上司のおごり、断るわけにはいかないものか
「人間関係」というものは、「社会」に出た途端に一気に複雑になるものです。学生時代は基本的に同じような世代の人と接してきたわけですが、社会に出ると触れ合う人の「幅」
というものが一気に広がります。
「社会」にいったん出ると、ずっとその社会で生きていくことになります。自分が関わる「フィールド」を変えることはできたとしても、「本質」としての社会の構造というものは変わることがありません。自分がいて、同輩がいて、上下にも誰かいて、取引先がいて、外注先がいて、という「よくある人間関係」は変わることがないのです。そのような人間関係の中で、頭が上がらない存在として「上司」がいます。
仕事というものは「組織」で動かすものです。組織で動かす以上、それを「取り仕切る人」という存在は欠かせません。その組織、そのチームを代表する人がいて、その「指示」を実践する人がいて、はじめてその仕事が成り立つのです。もちろん社会人であれば自分の意志で物事を判断するということは大切ではあるものの、その責任をとるのはその人の上長です。それが「組織」であり、「会社」として運営されていることの「基本」です。
組織として経済活動を行い、組織としてそれを所属する人それぞれに分配しているということですし、その分配されるべき金額も立場によって違うのが「会社」です。たくさんもらっている人はたくさんもらうなりの責任を背負うべきであり、その「責任」というものは後輩や部下の面倒を見るということも含まれているものなのです。
その「面倒を見る」ということの一環として、「部下に奢る」ということも含まれます。上司たるもの、部下に対して「懐の広さ」というものを見せるべきだということです。社会人になったとはいえ、若い世代はまだまだ未熟です。そのような世代の人が業務としてだけでは割り切ることができない処世術、仕事の中だけでは判断がつかない「取引先担当者の機嫌」のようなものを見切れるようになるためには、「経験」のほかに「適切な指導」、「先人の教え」というものが必要です。そのようなものを仕事の中で叩きこんでいければいいのですが、それだけでは伝えられないこともあるものです。

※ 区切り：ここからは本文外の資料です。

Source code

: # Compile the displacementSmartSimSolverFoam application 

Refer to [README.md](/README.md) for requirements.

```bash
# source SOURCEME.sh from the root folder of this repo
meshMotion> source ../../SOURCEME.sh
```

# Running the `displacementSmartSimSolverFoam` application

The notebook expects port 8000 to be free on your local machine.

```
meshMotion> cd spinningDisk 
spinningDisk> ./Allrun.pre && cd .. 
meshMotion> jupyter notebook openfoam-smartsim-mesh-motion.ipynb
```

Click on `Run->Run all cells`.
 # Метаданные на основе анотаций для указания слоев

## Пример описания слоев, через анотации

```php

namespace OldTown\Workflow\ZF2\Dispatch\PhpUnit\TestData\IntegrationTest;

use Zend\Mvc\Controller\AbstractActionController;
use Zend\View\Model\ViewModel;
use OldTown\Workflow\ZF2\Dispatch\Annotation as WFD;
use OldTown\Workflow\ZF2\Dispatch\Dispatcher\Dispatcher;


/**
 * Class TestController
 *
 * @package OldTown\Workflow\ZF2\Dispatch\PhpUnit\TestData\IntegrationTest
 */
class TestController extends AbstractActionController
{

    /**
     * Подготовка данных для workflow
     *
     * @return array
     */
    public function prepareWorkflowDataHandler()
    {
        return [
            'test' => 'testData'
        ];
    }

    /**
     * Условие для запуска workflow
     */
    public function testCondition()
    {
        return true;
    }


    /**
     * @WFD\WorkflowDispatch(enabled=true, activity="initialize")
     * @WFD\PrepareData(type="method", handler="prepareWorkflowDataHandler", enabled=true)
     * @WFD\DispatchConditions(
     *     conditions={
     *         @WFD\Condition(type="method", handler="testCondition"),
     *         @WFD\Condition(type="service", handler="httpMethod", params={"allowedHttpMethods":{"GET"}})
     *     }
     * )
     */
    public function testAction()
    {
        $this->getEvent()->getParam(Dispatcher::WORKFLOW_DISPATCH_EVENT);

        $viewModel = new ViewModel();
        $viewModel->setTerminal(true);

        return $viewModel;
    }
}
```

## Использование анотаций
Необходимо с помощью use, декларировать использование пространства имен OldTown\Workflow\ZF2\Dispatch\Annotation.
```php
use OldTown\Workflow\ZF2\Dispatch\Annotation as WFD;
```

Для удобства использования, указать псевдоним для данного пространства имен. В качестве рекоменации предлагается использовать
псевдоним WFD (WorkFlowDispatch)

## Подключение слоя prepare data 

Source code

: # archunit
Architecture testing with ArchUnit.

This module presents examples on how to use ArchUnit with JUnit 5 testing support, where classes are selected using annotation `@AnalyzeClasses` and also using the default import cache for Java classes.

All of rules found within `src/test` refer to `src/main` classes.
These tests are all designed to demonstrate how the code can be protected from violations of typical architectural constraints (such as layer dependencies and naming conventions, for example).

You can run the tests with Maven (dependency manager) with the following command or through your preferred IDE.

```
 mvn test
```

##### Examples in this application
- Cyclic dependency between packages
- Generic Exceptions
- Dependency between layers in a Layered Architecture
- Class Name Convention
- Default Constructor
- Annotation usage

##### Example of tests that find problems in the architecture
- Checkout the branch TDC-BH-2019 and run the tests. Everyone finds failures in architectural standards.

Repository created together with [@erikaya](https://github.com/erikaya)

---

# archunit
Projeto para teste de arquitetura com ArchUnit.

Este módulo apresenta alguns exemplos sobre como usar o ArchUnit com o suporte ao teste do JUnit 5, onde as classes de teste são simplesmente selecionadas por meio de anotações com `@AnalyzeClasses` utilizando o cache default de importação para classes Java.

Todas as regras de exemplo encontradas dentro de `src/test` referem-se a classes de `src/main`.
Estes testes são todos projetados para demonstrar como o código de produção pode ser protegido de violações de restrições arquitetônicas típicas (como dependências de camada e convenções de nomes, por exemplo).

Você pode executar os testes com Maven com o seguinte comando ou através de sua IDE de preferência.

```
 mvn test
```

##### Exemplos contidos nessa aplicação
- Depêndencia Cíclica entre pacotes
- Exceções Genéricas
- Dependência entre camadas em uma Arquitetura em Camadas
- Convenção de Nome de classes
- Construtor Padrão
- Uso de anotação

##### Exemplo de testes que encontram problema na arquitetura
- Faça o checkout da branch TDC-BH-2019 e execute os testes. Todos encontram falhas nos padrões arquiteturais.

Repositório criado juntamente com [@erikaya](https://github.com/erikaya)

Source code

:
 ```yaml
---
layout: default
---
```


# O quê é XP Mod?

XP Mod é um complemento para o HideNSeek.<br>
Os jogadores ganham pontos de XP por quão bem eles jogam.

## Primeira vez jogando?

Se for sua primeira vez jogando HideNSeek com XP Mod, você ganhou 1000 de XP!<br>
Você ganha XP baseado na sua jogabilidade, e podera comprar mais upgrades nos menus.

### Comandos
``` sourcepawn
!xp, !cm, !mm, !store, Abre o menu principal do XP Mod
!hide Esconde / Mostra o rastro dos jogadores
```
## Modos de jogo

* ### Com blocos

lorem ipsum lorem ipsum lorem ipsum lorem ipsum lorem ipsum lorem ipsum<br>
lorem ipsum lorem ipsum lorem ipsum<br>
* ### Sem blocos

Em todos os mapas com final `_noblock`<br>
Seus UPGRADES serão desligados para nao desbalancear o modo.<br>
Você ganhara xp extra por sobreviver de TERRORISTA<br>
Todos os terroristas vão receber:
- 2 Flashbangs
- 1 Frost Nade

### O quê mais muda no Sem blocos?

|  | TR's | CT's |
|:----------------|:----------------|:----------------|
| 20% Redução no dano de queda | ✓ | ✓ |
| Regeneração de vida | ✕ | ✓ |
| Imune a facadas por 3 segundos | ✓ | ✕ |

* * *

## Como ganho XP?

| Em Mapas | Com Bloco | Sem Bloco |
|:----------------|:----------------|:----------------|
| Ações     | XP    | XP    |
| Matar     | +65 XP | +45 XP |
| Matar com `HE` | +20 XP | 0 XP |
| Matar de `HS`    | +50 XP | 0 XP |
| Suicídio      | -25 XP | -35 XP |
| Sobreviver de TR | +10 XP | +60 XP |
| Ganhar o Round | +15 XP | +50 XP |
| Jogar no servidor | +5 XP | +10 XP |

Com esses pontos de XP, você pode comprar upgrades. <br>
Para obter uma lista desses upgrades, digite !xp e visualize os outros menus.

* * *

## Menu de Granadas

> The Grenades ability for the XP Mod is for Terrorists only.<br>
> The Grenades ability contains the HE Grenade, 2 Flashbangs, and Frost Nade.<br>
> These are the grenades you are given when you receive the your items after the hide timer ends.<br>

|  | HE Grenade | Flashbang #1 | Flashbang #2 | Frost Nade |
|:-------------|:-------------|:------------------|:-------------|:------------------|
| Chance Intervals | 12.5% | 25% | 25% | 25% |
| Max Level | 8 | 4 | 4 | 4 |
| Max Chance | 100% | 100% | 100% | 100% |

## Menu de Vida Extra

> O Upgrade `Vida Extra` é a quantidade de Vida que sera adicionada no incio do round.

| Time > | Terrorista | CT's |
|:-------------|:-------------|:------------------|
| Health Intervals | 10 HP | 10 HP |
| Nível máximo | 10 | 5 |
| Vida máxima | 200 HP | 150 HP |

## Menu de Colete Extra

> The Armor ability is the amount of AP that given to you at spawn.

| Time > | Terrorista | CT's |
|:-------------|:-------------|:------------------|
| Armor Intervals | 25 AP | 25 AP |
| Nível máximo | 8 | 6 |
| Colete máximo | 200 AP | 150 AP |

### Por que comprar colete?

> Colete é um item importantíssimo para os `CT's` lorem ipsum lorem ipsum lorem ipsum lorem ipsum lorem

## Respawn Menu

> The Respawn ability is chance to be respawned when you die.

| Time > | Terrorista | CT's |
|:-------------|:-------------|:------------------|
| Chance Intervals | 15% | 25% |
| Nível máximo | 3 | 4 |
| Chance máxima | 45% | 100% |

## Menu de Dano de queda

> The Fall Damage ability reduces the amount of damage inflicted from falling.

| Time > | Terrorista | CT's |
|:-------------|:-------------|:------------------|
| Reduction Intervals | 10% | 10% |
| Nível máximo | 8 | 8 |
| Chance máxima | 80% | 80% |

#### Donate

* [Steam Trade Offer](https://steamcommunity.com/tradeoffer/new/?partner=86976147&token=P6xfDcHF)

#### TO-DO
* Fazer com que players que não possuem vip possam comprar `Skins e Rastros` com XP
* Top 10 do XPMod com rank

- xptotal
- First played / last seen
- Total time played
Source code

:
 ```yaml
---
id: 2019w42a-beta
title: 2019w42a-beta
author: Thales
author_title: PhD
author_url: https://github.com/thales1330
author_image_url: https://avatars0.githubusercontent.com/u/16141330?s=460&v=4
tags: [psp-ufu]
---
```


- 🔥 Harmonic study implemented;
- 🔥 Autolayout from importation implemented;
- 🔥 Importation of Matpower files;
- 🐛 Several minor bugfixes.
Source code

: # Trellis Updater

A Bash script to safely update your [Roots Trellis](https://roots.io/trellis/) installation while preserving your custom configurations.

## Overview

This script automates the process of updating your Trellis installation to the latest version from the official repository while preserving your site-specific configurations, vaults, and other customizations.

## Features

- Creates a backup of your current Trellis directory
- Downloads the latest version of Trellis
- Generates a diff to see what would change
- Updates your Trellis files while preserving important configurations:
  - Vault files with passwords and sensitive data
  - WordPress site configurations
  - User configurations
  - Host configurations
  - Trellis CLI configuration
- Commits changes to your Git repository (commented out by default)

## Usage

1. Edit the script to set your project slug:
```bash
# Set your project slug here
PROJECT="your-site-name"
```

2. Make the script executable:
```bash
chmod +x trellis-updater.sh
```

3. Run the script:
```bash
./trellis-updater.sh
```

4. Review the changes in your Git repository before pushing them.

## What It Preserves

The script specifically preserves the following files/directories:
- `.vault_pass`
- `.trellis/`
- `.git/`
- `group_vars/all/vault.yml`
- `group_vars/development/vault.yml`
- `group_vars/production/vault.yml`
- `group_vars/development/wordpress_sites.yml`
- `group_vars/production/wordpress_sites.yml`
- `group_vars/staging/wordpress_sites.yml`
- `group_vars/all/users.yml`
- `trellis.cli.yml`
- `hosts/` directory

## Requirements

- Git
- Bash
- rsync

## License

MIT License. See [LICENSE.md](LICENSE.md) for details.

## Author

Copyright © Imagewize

そのような仕事中では伝えられないこと、会社の外であえてじっくり話したいことというものを、「伝える場」としての「宴会」であれば、それはこれから学んでいくことが必要な世代にとってみればそれほどありがたいものはないのです。しかも、それが「上司の奢り」であれば、それについていかないということはある意味では上司を侮辱しているようなものです。上司がおごってくれるといっているのであれば、そのような誘いは極力参じた方がいいのではないでしょうか。その先には自分が知らなかったこと、考えもしなかったことを「教えてもらえる」というこの上ない「チャンス」があるのです。ですから、上司が誘ってくれたのであれば、勉強するつもりでその誘いを受けるべきでしょう。